Begini Metodologi Pembuatan Fatwa MUI
Berita

Begini Metodologi Pembuatan Fatwa MUI

Fatwa mengikat kepada umat yang menjadi landasan disiplin, sumber inspirasi dalam melaksanakan berbagi macam tugas-tugas. Fatwa MUI dikeluarkan guna memberikan petunjuk-petunjuk, salah satunya petunjuk dari undang-undang.

Oleh:
Aida Mardatillah
Bacaan 2 Menit
Foto: RES
Foto: RES

Fatwa Dewan Syariah Nasional Majelis Ulama Indonesia (DSN MUI) telah menjadi bagian tak terpisahkan dalam perkembangan hukum di Indonesia, salah satunya dalam industri keuangan syariah di Indonesia. Ada berbagai macam latar belakang dikeluarkannya fatwa. Fatwa bisa dibuat karena amanah perundang-undangan dan bisa pula atas permintaan masyarakat atau untuk menjawab suatu masalah di tengah masayarakat. Jadi, bagaimana metodologi pembuatan fatwa itu sendiri?

 

Ketua MUI Kiyai Maruf Amin mengatakan bahwa Fatwa mengikat kepada umat yang menjadi landasan disiplin, sumber inspirasi dalam melaksanakan berbagi macam tugas-tugas. Fatwa MUI dikeluarkan guna memberikan petunjuk-petunjuk, salah satunya petunjuk dari undang-undang.

 

Misalnya, Fatwa tentang Keuangan Syariah. Fatwa ini adalah petunjuk untuk pembentukan UU Keuangan Ekonomi Syarian.

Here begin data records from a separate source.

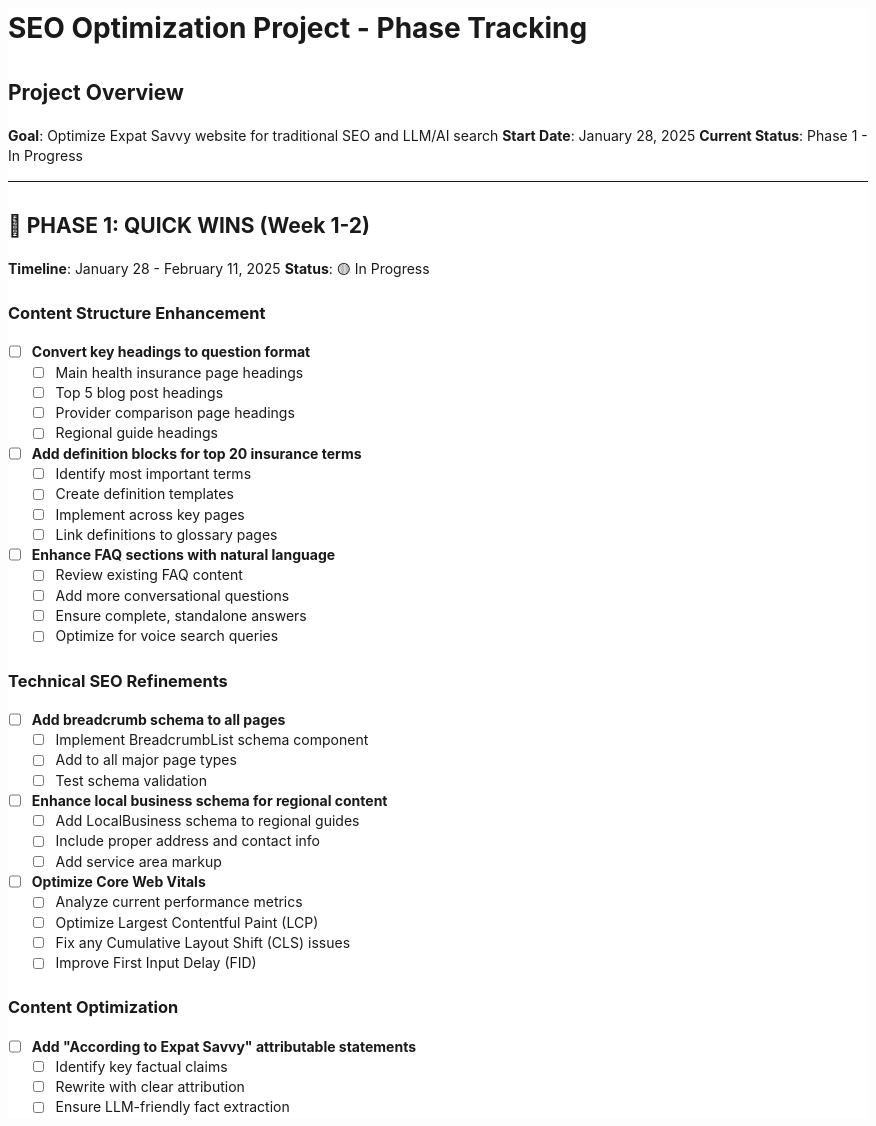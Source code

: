 # SEO Optimization Project - Phase Tracking

## Project Overview
**Goal**: Optimize Expat Savvy website for traditional SEO and LLM/AI search
**Start Date**: January 28, 2025
**Current Status**: Phase 1 - In Progress

---

## 🎯 **PHASE 1: QUICK WINS (Week 1-2)**
**Timeline**: January 28 - February 11, 2025
**Status**: 🟡 In Progress

### Content Structure Enhancement
- [ ] **Convert key headings to question format**
  - [ ] Main health insurance page headings
  - [ ] Top 5 blog post headings  
  - [ ] Provider comparison page headings
  - [ ] Regional guide headings

- [ ] **Add definition blocks for top 20 insurance terms**
  - [ ] Identify most important terms
  - [ ] Create definition templates
  - [ ] Implement across key pages
  - [ ] Link definitions to glossary pages

- [ ] **Enhance FAQ sections with natural language**
  - [ ] Review existing FAQ content
  - [ ] Add more conversational questions
  - [ ] Ensure complete, standalone answers
  - [ ] Optimize for voice search queries

### Technical SEO Refinements
- [ ] **Add breadcrumb schema to all pages**
  - [ ] Implement BreadcrumbList schema component
  - [ ] Add to all major page types
  - [ ] Test schema validation

- [ ] **Enhance local business schema for regional content**
  - [ ] Add LocalBusiness schema to regional guides
  - [ ] Include proper address and contact info
  - [ ] Add service area markup

- [ ] **Optimize Core Web Vitals**
  - [ ] Analyze current performance metrics
  - [ ] Optimize Largest Contentful Paint (LCP)
  - [ ] Fix any Cumulative Layout Shift (CLS) issues
  - [ ] Improve First Input Delay (FID)

### Content Optimization
- [ ] **Add "According to Expat Savvy" attributable statements**
  - [ ] Identify key factual claims
  - [ ] Rewrite with clear attribution
  - [ ] Ensure LLM-friendly fact extraction
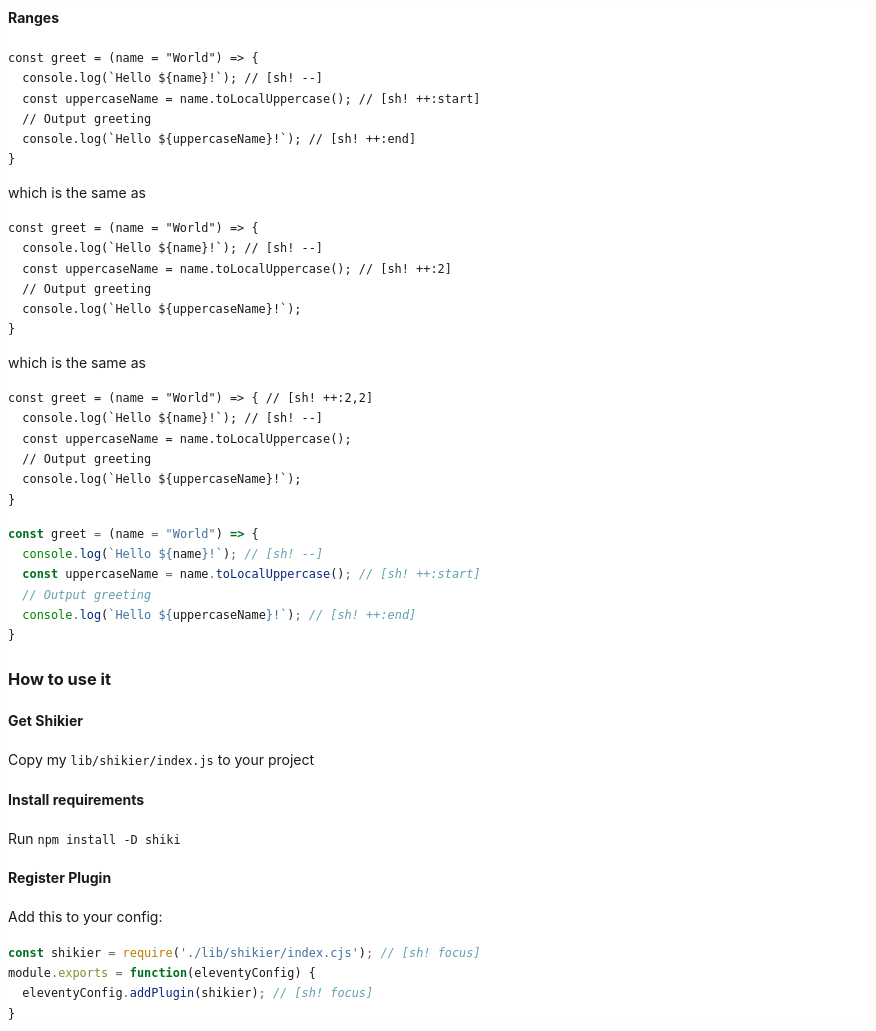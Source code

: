 #### Ranges

```js{!sh!}
const greet = (name = "World") => {
  console.log(`Hello ${name}!`); // [sh! --]
  const uppercaseName = name.toLocalUppercase(); // [sh! ++:start]
  // Output greeting
  console.log(`Hello ${uppercaseName}!`); // [sh! ++:end]
}
```

which is the same as

```js{!sh!}
const greet = (name = "World") => {
  console.log(`Hello ${name}!`); // [sh! --]
  const uppercaseName = name.toLocalUppercase(); // [sh! ++:2]
  // Output greeting
  console.log(`Hello ${uppercaseName}!`);
}
```

which is the same as

```js{!sh!}
const greet = (name = "World") => { // [sh! ++:2,2]
  console.log(`Hello ${name}!`); // [sh! --]
  const uppercaseName = name.toLocalUppercase();
  // Output greeting
  console.log(`Hello ${uppercaseName}!`);
}
```

```js
const greet = (name = "World") => {
  console.log(`Hello ${name}!`); // [sh! --]
  const uppercaseName = name.toLocalUppercase(); // [sh! ++:start]
  // Output greeting
  console.log(`Hello ${uppercaseName}!`); // [sh! ++:end]
}
```

### How to use it

#### Get Shikier

Copy my `lib/shikier/index.js` to your project

#### Install requirements

Run `npm install -D shiki`

#### Register Plugin

Add this to your config:

```js
const shikier = require('./lib/shikier/index.cjs'); // [sh! focus]
module.exports = function(eleventyConfig) {
  eleventyConfig.addPlugin(shikier); // [sh! focus]
}
```


[@11ty/eleventy-plugin-syntaxhighlight]: https://www.npmjs.com/package/@11ty/eleventy-plugin-syntaxhighlight
[eleventy-plugin-syntaxhighlight-new-options]: https://github.com/11ty/eleventy-plugin-syntaxhighlight/issues/32
[eleventy-plugin-syntaxhighlight-torchlight]: https://github.com/11ty/eleventy-plugin-syntaxhighlight/issues/74
[torchlight]: https://torchlight.dev/
[shiki]: https://shiki.matsu.io/
[pine]: https://blog.matsu.io/about
[shiki-repo]: https://github.com/shikijs/shiki
[eleventy-async-config]: https://github.com/11ty/eleventy/issues/614
[mdn-css-counters]: https://developer.mozilla.org/en-US/docs/Web/CSS/CSS_Counter_Styles/Using_CSS_counters
[eleventy-plugin-rollup]: https://www.npmjs.com/package/eleventy-plugin-rollup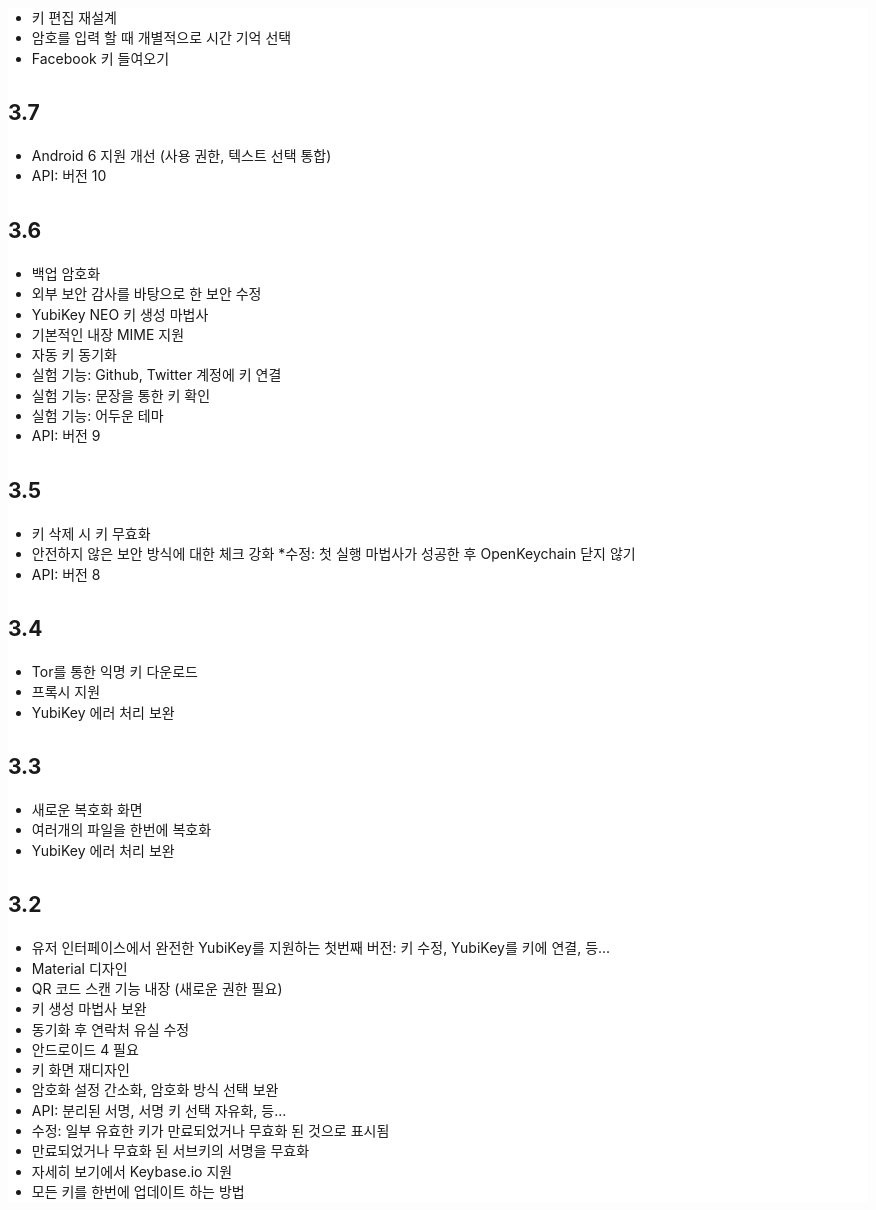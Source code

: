   * 키 편집 재설계
  * 암호를 입력 할 때 개별적으로 시간 기억 선택
  * Facebook 키 들여오기


## 3.7

  * Android 6 지원 개선 (사용 권한, 텍스트 선택 통합)
  * API: 버전 10


## 3.6

  * 백업 암호화
  * 외부 보안 감사를 바탕으로 한 보안 수정
  * YubiKey NEO 키 생성 마법사
  * 기본적인 내장 MIME 지원
  * 자동 키 동기화
  * 실험 기능: Github, Twitter 계정에 키 연결
  * 실험 기능: 문장을 통한 키 확인
  * 실험 기능: 어두운 테마
  * API: 버전 9


## 3.5

  * 키 삭제 시 키 무효화
  * 안전하지 않은 보안 방식에 대한 체크 강화
  *수정: 첫 실행 마법사가 성공한 후 OpenKeychain 닫지 않기
  * API: 버전 8


## 3.4

  * Tor를 통한 익명 키 다운로드
  * 프록시 지원
  * YubiKey 에러 처리 보완


## 3.3

  * 새로운 복호화 화면
  * 여러개의 파일을 한번에 복호화
  * YubiKey 에러 처리 보완


## 3.2

  * 유저 인터페이스에서 완전한 YubiKey를 지원하는 첫번째 버전: 키 수정, YubiKey를 키에 연결, 등...
  * Material 디자인
  * QR 코드 스캔 기능 내장 (새로운 권한 필요)
  * 키 생성 마법사 보완
  * 동기화 후 연락처 유실 수정
  * 안드로이드 4 필요
  * 키 화면 재디자인
  * 암호화 설정 간소화, 암호화 방식 선택 보완
  * API: 분리된 서명, 서명 키 선택 자유화, 등...
  * 수정: 일부 유효한 키가 만료되었거나 무효화 된 것으로 표시됨
  * 만료되었거나 무효화 된 서브키의 서명을 무효화
  * 자세히 보기에서 Keybase.io 지원
  * 모든 키를 한번에 업데이트 하는 방법
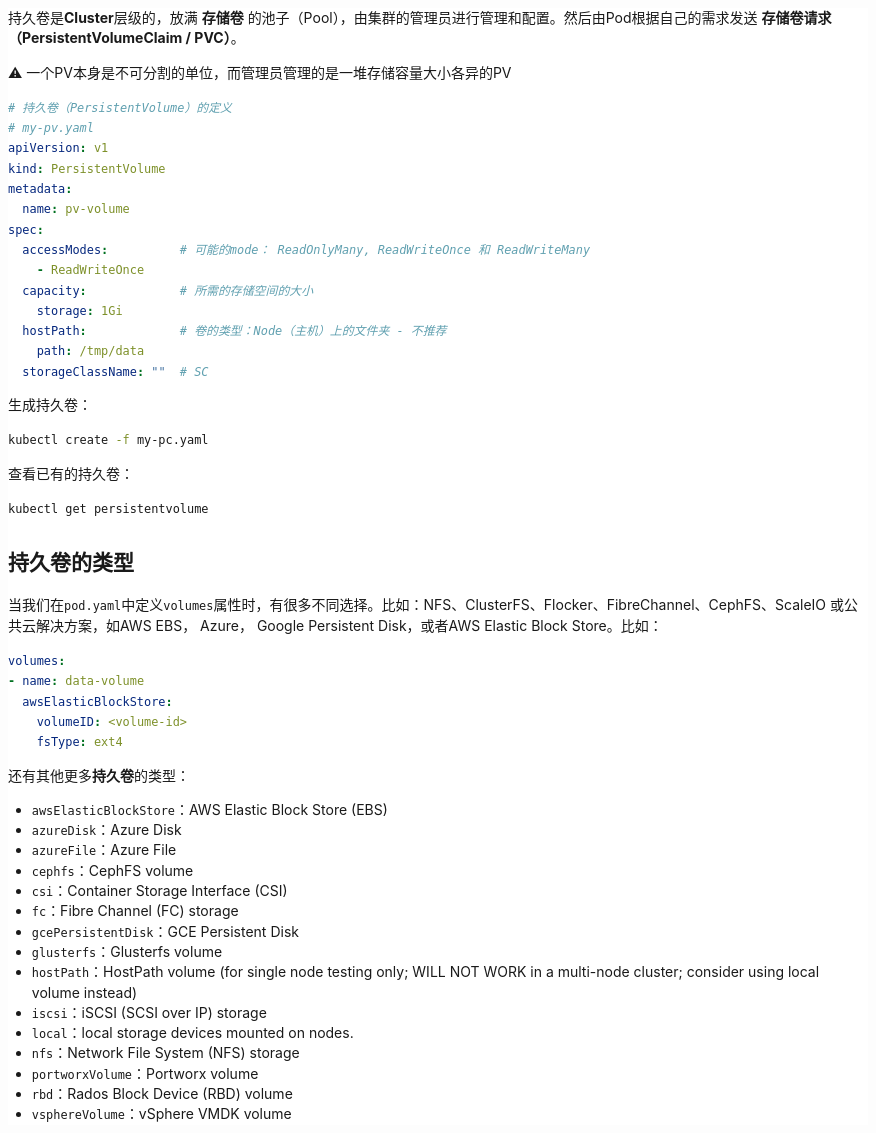 持久卷是**Cluster**层级的，放满 **存储卷** 的池子（Pool），由集群的管理员进行管理和配置。然后由Pod根据自己的需求发送 **存储卷请求（PersistentVolumeClaim / PVC）**。

⚠️ 一个PV本身是不可分割的单位，而管理员管理的是一堆存储容量大小各异的PV
```yaml
# 持久卷（PersistentVolume）的定义
# my-pv.yaml
apiVersion: v1
kind: PersistentVolume
metadata:
  name: pv-volume
spec:
  accessModes:          # 可能的mode： ReadOnlyMany, ReadWriteOnce 和 ReadWriteMany
    - ReadWriteOnce
  capacity:             # 所需的存储空间的大小
    storage: 1Gi
  hostPath:             # 卷的类型：Node（主机）上的文件夹 - 不推荐
    path: /tmp/data
  storageClassName: ""  # SC
```
生成持久卷：

```bash
kubectl create -f my-pc.yaml
```
查看已有的持久卷：
```bash
kubectl get persistentvolume
```

## 持久卷的类型
当我们在`pod.yaml`中定义`volumes`属性时，有很多不同选择。比如：NFS、ClusterFS、Flocker、FibreChannel、CephFS、ScaleIO 或公共云解决方案，如AWS EBS， Azure， Google Persistent Disk，或者AWS Elastic Block Store。比如：

```yaml
volumes:
- name: data-volume
  awsElasticBlockStore:
  	volumeID: <volume-id>
  	fsType: ext4
```
还有其他更多**持久卷**的类型：

- `awsElasticBlockStore`：AWS Elastic Block Store (EBS)
- `azureDisk`：Azure Disk
- `azureFile`：Azure File
- `cephfs`：CephFS volume
- `csi`：Container Storage Interface (CSI)
- `fc`：Fibre Channel (FC) storage
- `gcePersistentDisk`：GCE Persistent Disk
- `glusterfs`：Glusterfs volume
- `hostPath`：HostPath volume (for single node testing only; WILL NOT WORK in a multi-node cluster; consider using local volume instead)
- `iscsi`：iSCSI (SCSI over IP) storage
- `local`：local storage devices mounted on nodes.
- `nfs`：Network File System (NFS) storage
- `portworxVolume`：Portworx volume
- `rbd`：Rados Block Device (RBD) volume
- `vsphereVolume`：vSphere VMDK volume
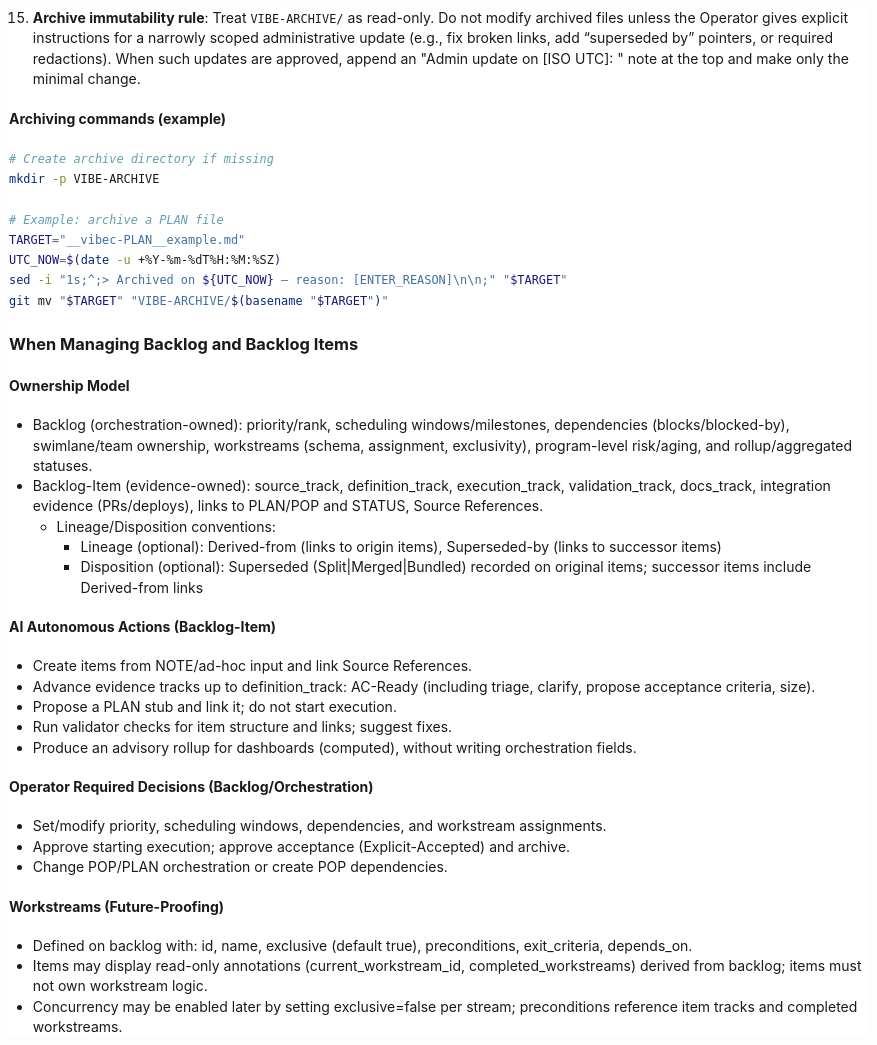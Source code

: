 15. **Archive immutability rule**: Treat `VIBE-ARCHIVE/` as read-only. Do not modify archived files unless the Operator gives explicit instructions for a narrowly scoped administrative update (e.g., fix broken links, add “superseded by” pointers, or required redactions). When such updates are approved, append an "Admin update on [ISO UTC]: <reason>" note at the top and make only the minimal change.

#### Archiving commands (example)

```bash
# Create archive directory if missing
mkdir -p VIBE-ARCHIVE

# Example: archive a PLAN file
TARGET="__vibec-PLAN__example.md"
UTC_NOW=$(date -u +%Y-%m-%dT%H:%M:%SZ)
sed -i "1s;^;> Archived on ${UTC_NOW} – reason: [ENTER_REASON]\n\n;" "$TARGET"
git mv "$TARGET" "VIBE-ARCHIVE/$(basename "$TARGET")"
```

### **When Managing Backlog and Backlog Items**

#### Ownership Model

- Backlog (orchestration-owned): priority/rank, scheduling windows/milestones, dependencies (blocks/blocked-by), swimlane/team ownership, workstreams (schema, assignment, exclusivity), program-level risk/aging, and rollup/aggregated statuses.
- Backlog-Item (evidence-owned): source_track, definition_track, execution_track, validation_track, docs_track, integration evidence (PRs/deploys), links to PLAN/POP and STATUS, Source References.
  - Lineage/Disposition conventions:
    - Lineage (optional): Derived-from (links to origin items), Superseded-by (links to successor items)
    - Disposition (optional): Superseded (Split|Merged|Bundled) recorded on original items; successor items include Derived-from links

#### AI Autonomous Actions (Backlog-Item)

- Create items from NOTE/ad-hoc input and link Source References.
- Advance evidence tracks up to definition_track: AC-Ready (including triage, clarify, propose acceptance criteria, size).
- Propose a PLAN stub and link it; do not start execution.
- Run validator checks for item structure and links; suggest fixes.
- Produce an advisory rollup for dashboards (computed), without writing orchestration fields.

#### Operator Required Decisions (Backlog/Orchestration)

- Set/modify priority, scheduling windows, dependencies, and workstream assignments.
- Approve starting execution; approve acceptance (Explicit-Accepted) and archive.
- Change POP/PLAN orchestration or create POP dependencies.

#### Workstreams (Future-Proofing)

- Defined on backlog with: id, name, exclusive (default true), preconditions, exit_criteria, depends_on.
- Items may display read-only annotations (current_workstream_id, completed_workstreams) derived from backlog; items must not own workstream logic.
- Concurrency may be enabled later by setting exclusive=false per stream; preconditions reference item tracks and completed workstreams.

Jadi, yang harus menentukan sesuai dengan syariah itu harus MUI.

 

“Oleh karena itu, secara otomatis fatwa MUI menjadi acuan dan dijadikan sumber untuk peraturan perundang-undangan yang berbasis syariah, di antaranya ekonomi syariah dan keuangan syariah,” kata Maruf, di Hotel Margo Depok, Kamis (27/7).

 

Maruf menjabarkan metodelogi yang dipakai MUI dalam membuat Fatwa. Sebelum fatwa ditetapkan, MUI melakukan kajian komprehensif guna memperoleh deskripsi utuh tentang masalah yang sedang dipantau. Tahapan ini disebut tashawwur al-masalah. Selain kajian, tim juga membuat rumusan masalah, termasuk dampak sosial keagamaan yang ditimbulkan dan titik kritis dari beragam aspek hukum (syariah) yang berhubungan dengan masalah.

 

“Fatwa harus berdasarkan Al-Quran dan Hadist,” kata dia.

 

Namun, jika Hadist dan Alquran tidak ada yang shahih, maka MUI menelusuri kembali dan menelaah pandangan fuqaha (ahli fikih) mujtahid masa lalu, pendapat pada imam mazhab dan ulama, telaah atas fatwa terkait, dan mencari pandangan-pandangan para ahli fikih terkait masalah yang akan difatwakan.

 

(Baca: Fatwa MUI tentang Medsos Selaras dengan UU ITE)

 

Bila pandangan para ulama terdahulu sudah tidak relevan lagi, kata Maruf, maka kita telaah ulang pendapat yang lama. Kemudian, menugaskan anggota Komisi Fatwa atau ahli yang memiliki kompetensi di bidang masalah yang akan difatwakan untuk membuat makalah atau analisis. Jika yang dibahas sangat penting, pembahasan bisa melibatkan beberapa Komisi lain.